Che i Ros avessero ‘cannato’ scambiando Salamone per Siino, lo dice Antonio Di Pietro, ma che dalla telefonata riportata nell’articolo si potesse dedurre l’attività illecita di controllo degli appalti pubblici da parte di Filippo Salamone, ci vuole molta fantasia per crederlo.
Filippo Salamone era un big nel mondo dell’imprenditoria siciliana – e non solo siciliana – tanto da essere unico referente nel mondo imprenditoriale dell’allora presidente della Regione Sicilia, Rino Nicolosi.
L’azienda di Salamone, l’Impresem, già negli anni ’80 vantava un fatturato superiore ai cento miliardi di vecchie lire.
Che Paolo Borsellino sapesse del dossier mafia-appalti lo dichiara il generale Mario Mori, dicendo che era stato informato da Giovanni Falcone e che successive notizie le aveva apprese dagli sviluppi delle dichiarazioni del collaboratore Lipera alla Procura di Catania.
Che il nome di Filippo Salamone comparisse nel dossier mafia-appalti come colui il quale partecipava all’attività illecita di controllo degli appalti pubblici, verrebbe smentito dalla ricostruzione del colloquio tra Borsellino e Fabio Salamone, il magistrato fratello dell’imprenditore, resa da quest’ultimo.
Stando a quanto dichiarato a suo tempo da Agnese Borsellino, moglie del giudice, Borsellino avrebbe detto a Fabio Salamone “Ti consiglio di andar via dalla Sicilia”.
Diversa la versione che ne dà il magistrato secondo il quale dalle parole di Borsellino si evinceva soltanto l’opportunità ad allontanarsi da Agrigento “non ravvisando alcuna incompatibilità ambientale rispetto alla posizione del fratello imprenditore, su cui «non gli risultava nulla»”.
A riportare questo passaggio è Gioacchino Genchi che ne scrisse anche nel suo libro.
Orbene, se realmente dal dossier mafia-appalti fosse emersa la caratura criminale di Filippo Salamone, sicuramente non si sarebbe arrivati al 1997, quando proprio Genchi scoprirà la collusione con ‘Cosa nostra’ e gli affari legati al ‘Tavolino’, il comitato di affari in Sicilia, dietro cui c’era Riina, che porteranno, 30 aprile del 2008, alla condanna definitiva per concorso in associazione mafiosa di Filippo Salamone, Lorenzo Panzavolta e Giovanni Bini.

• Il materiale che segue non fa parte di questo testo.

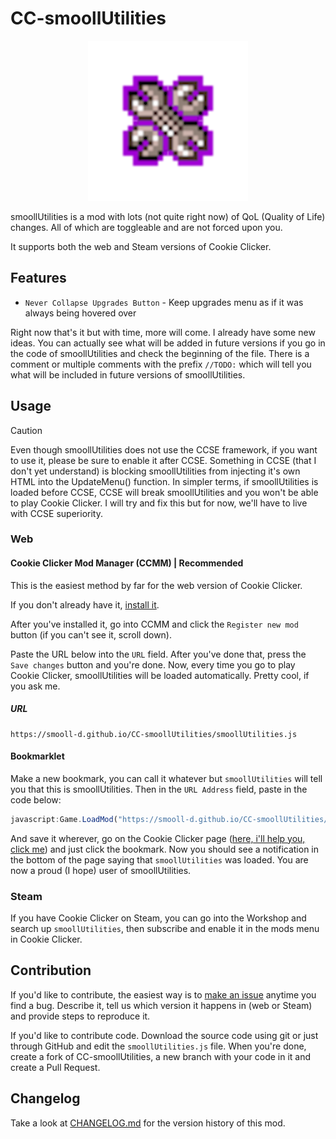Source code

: # CC-smoollUtilities
<p align="center">
    <img src="./assets/icon@256.png">
</p>

smoollUtilities is a mod with lots (not quite right now) of QoL (Quality of Life) changes. All of which are toggleable and are not forced upon you.

It supports both the web and Steam versions of Cookie Clicker.

## Features
- `Never Collapse Upgrades Button` - Keep upgrades menu as if it was always being hovered over

Right now that's it but with time, more will come. I already have some new ideas. You can actually see what will be added in future versions if you go in the code of smoollUtilities and check the beginning of the file. There is a comment or multiple comments with the prefix `//TODO:` which will tell you what will be included in future versions of smoollUtilities.

## Usage

> [!CAUTION]
> Even though smoollUtilities does not use the CCSE framework, if you want to use it, please be sure to enable it after CCSE. Something in CCSE (that I don't yet understand) is blocking smoollUtilities from injecting it's own HTML into the UpdateMenu() function. In simpler terms, if smoollUtilities is loaded before CCSE, CCSE will break smoollUtilities and you won't be able to play Cookie Clicker. I will try and fix this but for now, we'll have to live with CCSE superiority.

### Web

#### Cookie Clicker Mod Manager (CCMM) | Recommended
This is the easiest method by far for the web version of Cookie Clicker.

If you don't already have it, [install it](https://chromewebstore.google.com/detail/cookie-clicker-mod-manage/gehplcbdghdjeinldbgkjdffgkdcpned?utm_source=chrome-ntp-icon).

After you've installed it, go into CCMM and click the `Register new mod` button (if you can't see it, scroll down).

Paste the URL below into the `URL` field. After you've done that, press the `Save changes` button and you're done. Now, every time you go to play Cookie Clicker, smoollUtilities will be loaded automatically. Pretty cool, if you ask me.

##### URL
```url
https://smooll-d.github.io/CC-smoollUtilities/smoollUtilities.js
```

#### Bookmarklet
Make a new bookmark, you can call it whatever but `smoollUtilities` will tell you that this is smoollUtilities. Then in the `URL Address` field, paste in the code below:

```javascript
javascript:Game.LoadMod("https://smooll-d.github.io/CC-smoollUtilities/smoollUtilities.js");
```

And save it wherever, go on the Cookie Clicker page ([here, i'll help you, click me](https://orteil.dashnet.org/cookieclicker)) and just click the bookmark. Now you should see a notification in the bottom of the page saying that `smoollUtilities` was loaded. You are now a proud (I hope) user of smoollUtilities.

### Steam
If you have Cookie Clicker on Steam, you can go into the Workshop and search up `smoollUtilities`, then subscribe and enable it in the mods menu in Cookie Clicker.

## Contribution
If you'd like to contribute, the easiest way is to [make an issue](https://github.com/smooll-d/CC-smoollUtilities/issues/new) anytime you find a bug. Describe it, tell us which version it happens in (web or Steam) and provide steps to reproduce it.

If you'd like to contribute code. Download the source code using git or just through GitHub and edit the `smoollUtilities.js` file. When you're done, create a fork of CC-smoollUtilities, a new branch with your code in it and create a Pull Request.

## Changelog
Take a look at [CHANGELOG.md](https://github.com/smooll-d/CC-smoollUtilities/blob/master/CHANGELOG.md) for the version history of this mod.
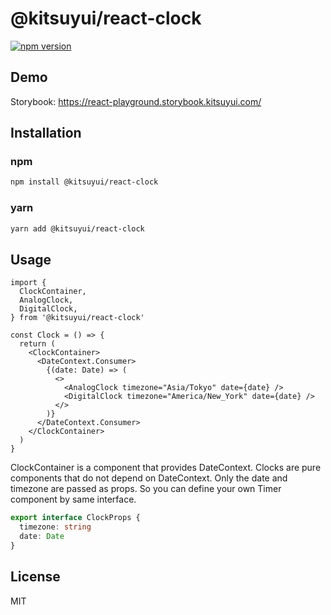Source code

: # @kitsuyui/react-clock

[![npm version](https://badge.fury.io/js/@kitsuyui%2Freact-clock.svg)](https://badge.fury.io/js/@kitsuyui%2Freact-clock)

## Demo

Storybook: https://react-playground.storybook.kitsuyui.com/

## Installation

### npm

```sh
npm install @kitsuyui/react-clock
```

### yarn

```sh
yarn add @kitsuyui/react-clock
```

## Usage

```tsx
import {
  ClockContainer,
  AnalogClock,
  DigitalClock,
} from '@kitsuyui/react-clock'

const Clock = () => {
  return (
    <ClockContainer>
      <DateContext.Consumer>
        {(date: Date) => (
          <>
            <AnalogClock timezone="Asia/Tokyo" date={date} />
            <DigitalClock timezone="America/New_York" date={date} />
          </>
        )}
      </DateContext.Consumer>
    </ClockContainer>
  )
}
```

ClockContainer is a component that provides DateContext.
Clocks are pure components that do not depend on DateContext. Only the date and timezone are passed as props.
So you can define your own Timer component by same interface.

```typescript
export interface ClockProps {
  timezone: string
  date: Date
}
```

## License

MIT
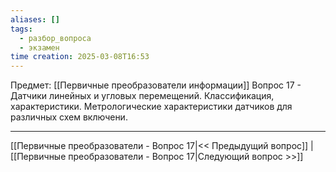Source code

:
 ```yaml
---
aliases: []
tags:
  - разбор_вопроса
  - экзамен
time creation: 2025-03-08T16:53
---
```

Предмет: [[Первичные преобразователи информации]]
Вопрос 17 - Датчики линейных и угловых перемещений. Классификация, характеристики. Метрологические характеристики датчиков для различных схем включени.



---
[[Первичные преобразователи - Вопрос 17|<< Предыдущий вопрос]] | [[Первичные преобразователи - Вопрос 17|Следующий вопрос >>]]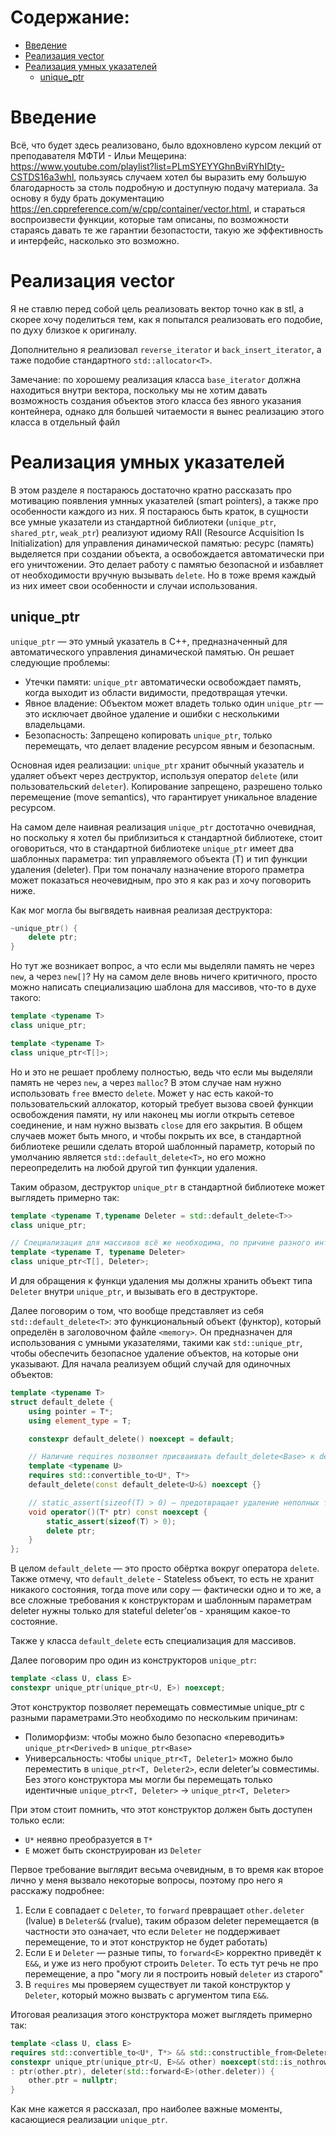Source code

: # Содержание:
- [Введение](#введение)
- [Реализация vector](#реализация-вектора)
- [Реализация умных указателей](#реализация-умных-указателей)
  - [unique_ptr](#unique_ptr)


# Введение
Всё, что будет здесь реализовано, было вдохновлено курсом лекций от преподавателя МФТИ - Ильи Мещерина: https://www.youtube.com/playlist?list=PLmSYEYYGhnBviRYhIDty-CSTDS16a3whl, пользуясь случаем хотел бы выразить ему большую благодарность за столь подробную и доступную подачу материала.
За основу я буду брать документацию https://en.cppreference.com/w/cpp/container/vector.html, и стараться воспроизвести функции, которые там описаны, по возможности стараясь давать те же гарантии безопастости, такую же эффективность и интерфейс, насколько это возможно.



# Реализация vector

Я не ставлю перед собой цель реализовать вектор точно как в stl, а скорее хочу поделиться тем, как я попытался реализовать его подобие, по духу близкое к оригиналу.

Дополнительно я реализовал `reverse_iterator` и `back_insert_iterator`, а таже подобие стандартного `std::allocator<T>`.

Замечание: по хорошему реализация класса `base_iterator` должна находиться внутри вектора, поскольку мы не хотим давать возможность создания объектов этого класса без явного указания контейнера, однако для большей читаемости я вынес реализацию этого класса в отдельный файл


# Реализация умных указателей

В этом разделе я постараюсь достаточно кратно рассказать про мотивацию появления умнных указателей (smart pointers), а также про особенности каждого из них. Я постараюсь быть краток, в сущности все умные указатели из стандартной библиотеки (`unique_ptr`, `shared_ptr`, `weak_ptr`) реализуют идиому RAII (Resource Acquisition Is Initialization) для управления динамической памятью: ресурс (память) выделяется при создании объекта, а освобождается автоматически при его уничтожении. Это делает работу с памятью безопасной и избавляет от необходимости вручную вызывать `delete`. Но в тоже время каждый из них имеет свои особенности и случаи использования.

## unique_ptr

`unique_ptr` — это умный указатель в C++, предназначенный для автоматического управления динамической памятью. Он решает следующие проблемы:

- Утечки памяти: `unique_ptr` автоматически освобождает память, когда выходит из области видимости, предотвращая утечки.
- Явное владение: Объектом может владеть только один `unique_ptr` — это исключает двойное удаление и ошибки с несколькими владельцами.
- Безопасность: Запрещено копировать `unique_ptr`, только перемещать, что делает владение ресурсом явным и безопасным.

Основная идея реализации:
`unique_ptr` хранит обычный указатель и удаляет объект через деструктор, используя оператор `delete` (или пользовательский `deleter`). Копирование запрещено, разрешено только перемещение (move semantics), что гарантирует уникальное владение ресурсом.

На самом деле наивная реализация `unique_ptr` достотачно очевидная, но поскольку я хотел бы приблизиться к стандартной библиотеке, стоит оговориться, что в стандартной библиотеке `unique_ptr` имеет два шаблонных параметра: тип управляемого объекта (T) и тип функции удаления (deleter). При том поначалу назначение второго праметра может показаться неочевидным, про это я как раз и хочу поговорить ниже.

Как мог могла бы выгвядеть наивная реализая деструктора:
```c++
~unique_ptr() {
    delete ptr;
}
```

Но тут же возникает вопрос, а что если мы выделяли память не через `new`, а через `new[]`? Ну на самом деле вновь ничего критичного, просто можно написать специализацию шаблона для массивов, что-то в духе такого:
```c++
template <typename T> 
class unique_ptr;

template <typename T> 
class unique_ptr<T[]>;
```

Но и это не решает проблему полностью, ведь что если мы выделяли память не через `new`, а через `malloc`? В этом случае нам нужно использовать `free` вместо `delete`. Может у нас есть какой-то пользовательский аллокатор, который требует вызова своей функции освобождения памяти, ну или наконец мы иогли открыть сетевое соединение, и нам нужно вызвать `close` для его закрытия. В общем случаев может быть много, и чтобы покрыть их все, в стандартной библиотеке решили сделать второй шаблонный параметр, который по умолчанию является `std::default_delete<T>`, но его можно переопределить на любой другой тип функции удаления.

Таким образом, деструктор `unique_ptr` в стандартной библиотеке может выглядеть примерно так:
```c++
template <typename T,typename Deleter = std::default_delete<T>> 
class unique_ptr;

// Специализация для массивов всё же необходима, по причине разного интерфейса, который мы хотим предоставлять к объектам разных типов - к примеру операторы * и -> должны быть реализованы только для одиночных объектов
template <typename T, typename Deleter> 
class unique_ptr<T[], Deleter>;
```

И для обращения к функци удаления мы должны хранить объект типа `Deleter` внутри `unique_ptr`, и вызывать его в деструкторе. 

Далее поговорим о том, что вообще представляет из себя `std::default_delete<T>`: это функциональный объект (функтор), который определён в заголовочном файле `<memory>`. Он предназначен для использования с умными указателями, такими как `std::unique_ptr`, чтобы обеспечить безопасное удаление объектов, на которые они указывают. Для начала реализуем общий случай для одиночных объектов:
```c++
template <typename T>
struct default_delete {
    using pointer = T*;
    using element_type = T;

    constexpr default_delete() noexcept = default;

    // Наличие requires позволяет присваивать default_delete<Base> к default_delete<Derived>
    template <typename U>
    requires std::convertible_to<U*, T*>
    default_delete(const default_delete<U>&) noexcept {}

    // static_assert(sizeof(T) > 0) — предотвращает удаление неполных типов
    void operator()(T* ptr) const noexcept {
        static_assert(sizeof(T) > 0);
        delete ptr;
    }
}; 
```

В целом `default_delete` — это просто обёртка вокруг оператора `delete`. Также отмечу, что `default_delete` - Stateless объект, то есть не хранит никакого состояния, тогда move или copy — фактически одно и то же, а все сложные требования к конструкторам и шаблонным параметрам deleter нужны только для stateful deleter’ов - хранящим какое-то состояние.

Также у класса `default_delete` есть специализация для массивов.

Далее поговорим про один из конструкторов `unique_ptr`:
```c++
template <class U, class E>
constexpr unique_ptr(unique_ptr<U, E>) noexcept;
```

Этот конструктор позволяет перемещать совместимые unique_ptr с разными параметрами.Это необходимо по нескольким причинам:
- Полиморфизм: чтобы можно было безопасно «переводить» `unique_ptr<Derived>` в `unique_ptr<Base>`
- Универсальность: чтобы `unique_ptr<T, Deleter1>` можно было переместить в `unique_ptr<T, Deleter2>`, если deleter’ы совместимы.
Без этого конструктора мы могли бы перемещать только идентичные `unique_ptr<T, Deleter>` -> `unique_ptr<T, Deleter>`

При этом стоит помнить, что этот конструктор должен быть доступен только если:
- `U*` неявно преобразуется в `T*`
- `E` может быть сконструирован из `Deleter`

Первое требование выглядит весьма очевидным, в то время как второе лично у меня вызвало некоторые вопросы, поэтому про него я расскажу подробнее:
1) Если `E` совпадает с `Deleter`, то `forward` превращает `other.deleter` (lvalue) в `Deleter&&` (rvalue), таким образом deleter перемещается (в частности это означает, что если `Deleter` не поддерживает перемещение, то и этот конструктор не будет работать)
2) Если `E` и `Deleter` — разные типы, то `forward<E>` корректно приведёт к `E&&`, и уже из него пробуют строить `Deleter`. То есть тут речь не про перемещение, а про "могу ли я построить новый `deleter` из старого"
3) В `requires` мы проверяем существует ли такой конструктор у `Deleter`, который можно вызвать с аргументом типа `E&&`.

Итоговая реализация этого конструктора может выглядеть примерно так:
```c++
template <class U, class E>
requires std::convertible_to<U*, T*> && std::constructible_from<Deleter, E&&>
constexpr unique_ptr(unique_ptr<U, E>&& other) noexcept(std::is_nothrow_constructible_v<Deleter, E&&>) 
: ptr(other.ptr), deleter(std::forward<E>(other.deleter)) {
    other.ptr = nullptr;
}
```

Как мне кажется я рассказал, про наиболее важные моменты, касающиеся реализации `unique_ptr`.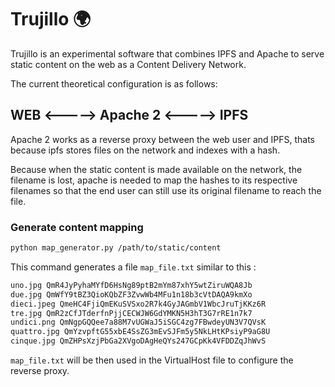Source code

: # Trujillo 🌍

Trujillo is an experimental software that combines IPFS and Apache to serve static content on the web as a Content Delivery Network.

The current theoretical configuration is as follows: 

## WEB <-----> Apache 2 <-----> IPFS
Apache 2 works as a reverse proxy between the web user and IPFS, thats because ipfs stores files on the network and indexes with a hash. 

Because when the static content is made available on the network, the filename is lost, apache is needed to map the hashes to its respective filenames so that the end user can still use its original filename to reach the file.

### Generate content mapping
```bash
python map_generator.py /path/to/static/content
```
This command generates a file `map_file.txt` similar to this :

```bash
uno.jpg QmR4JyPyhaMYfD6HsNg89ptB2mYm87xhY5wtZiruWQA8Jb
due.jpg QmWfY9tBZ3QioKQbZF3ZvwWb4MFu1n18b3cVtDAQA9kmXo
dieci.jpeg QmeHC4FjiQmEKuSVSxo2R7k4GyJAGmbV1WbcJruTjKKz6R
tre.jpg QmR2zCfJTderfnPjjCECWJW6GdYMKN5H3hT3G7rRE1n7k7
undici.png QmNgpGQQee7a88M7vUGWaJ5iSGC4zg7FBwdeyUN3V7QVsK
quattro.jpg QmYzvpftG55xbE4SsZG3mEvSJFm5y5NkLHtKPsiyP9aG8U
cinque.jpg QmZHPsXzjPbGa2XVgoDAgHeQYs247GCpKk4VFDDZqJhWvS
```

`map_file.txt` will be then used in the VirtualHost file to configure the reverse proxy.



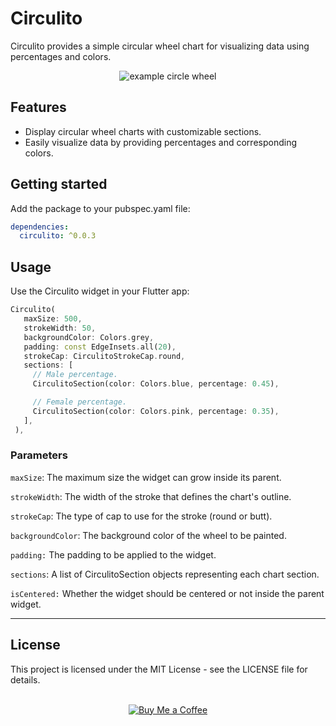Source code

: # Circulito

Circulito provides a simple circular wheel chart for visualizing data using percentages and colors.

<div align="center">
<img src='https://user-images.githubusercontent.com/138328831/263871505-d39bc60c-261f-448f-91a6-5605ad1e4f2d.png' alt='example circle wheel'>

</div>

## Features

- Display circular wheel charts with customizable sections.
- Easily visualize data by providing percentages and corresponding colors.

## Getting started

Add the package to your pubspec.yaml file:

```yml
dependencies:
  circulito: ^0.0.3
```

## Usage

Use the Circulito widget in your Flutter app:

```dart
Circulito(
   maxSize: 500,
   strokeWidth: 50,
   backgroundColor: Colors.grey,
   padding: const EdgeInsets.all(20),
   strokeCap: CirculitoStrokeCap.round,
   sections: [
     // Male percentage.
     CirculitoSection(color: Colors.blue, percentage: 0.45),

     // Female percentage.
     CirculitoSection(color: Colors.pink, percentage: 0.35),
   ],
 ),
```

### Parameters

`maxSize`: The maximum size the widget can grow inside its parent.

`strokeWidth`: The width of the stroke that defines the chart's outline.

`strokeCap`: The type of cap to use for the stroke (round or butt).

`backgroundColor`: The background color of the wheel to be painted.

`padding:` The padding to be applied to the widget.

`sections`: A list of CirculitoSection objects representing each chart section.

`isCentered:` Whether the widget should be centered or not inside the parent widget.

---

## License

This project is licensed under the MIT License - see the LICENSE file for details.
<br><br>

<div align="center">
  <a href="https://www.buymeacoffee.com/kegadev">
    <img src="https://img.buymeacoffee.com/button-api/?text=Buy%20me%20a%20coffee&emoji=&slug=kegadev&button_colour=FFDD00&font_colour=000000&font_family=Arial&outline_colour=000000&coffee_colour=ffffff" alt="Buy Me a Coffee">
  </a>
</div>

Antonino Buscemi era invece morto prima del verdetto.
Se tutto quello che emerge dal dossier mafia-appalti in merito alla figura di Filippo Salamone è quanto riportato nell’articolo, possiamo dire che è il nulla.
Non c’era null’altro nelle registrazioni delle intercettazioni?
Perché dunque non pubblicare tutta la parte dell’informativa che riguarda Salamone e che dimostrerebbe il suo ruolo nella gestione degli appalti?
Un bravo giornalista d’inchiesta, del resto, non può essersi fermato a una sola telefonata dove molto genericamente si parla di un imprenditore interessato ai lavori pubblici.
E quale imprenditore non lo sarebbe stato?
Il rapporto con la stampa da parte di inquirenti e investigatori è sempre stato un rapporto molto complicato.
È sempre Genchi che ne parla nel suo libro (Il caso Genchi) citando articoli comparsi su La Padania, Libero, L’Opinione, L’occidentale.it, l’agenzia Il Velino e altri, compreso diversi blog piuttosto orientati.
Un libro che ancora oggi merita di essere letto con particolare attenzione, anche per la vicinanza di taluni giornalisti, o testate giornalistiche, a determinati personaggi capaci di orientare il mondo dell’informazione.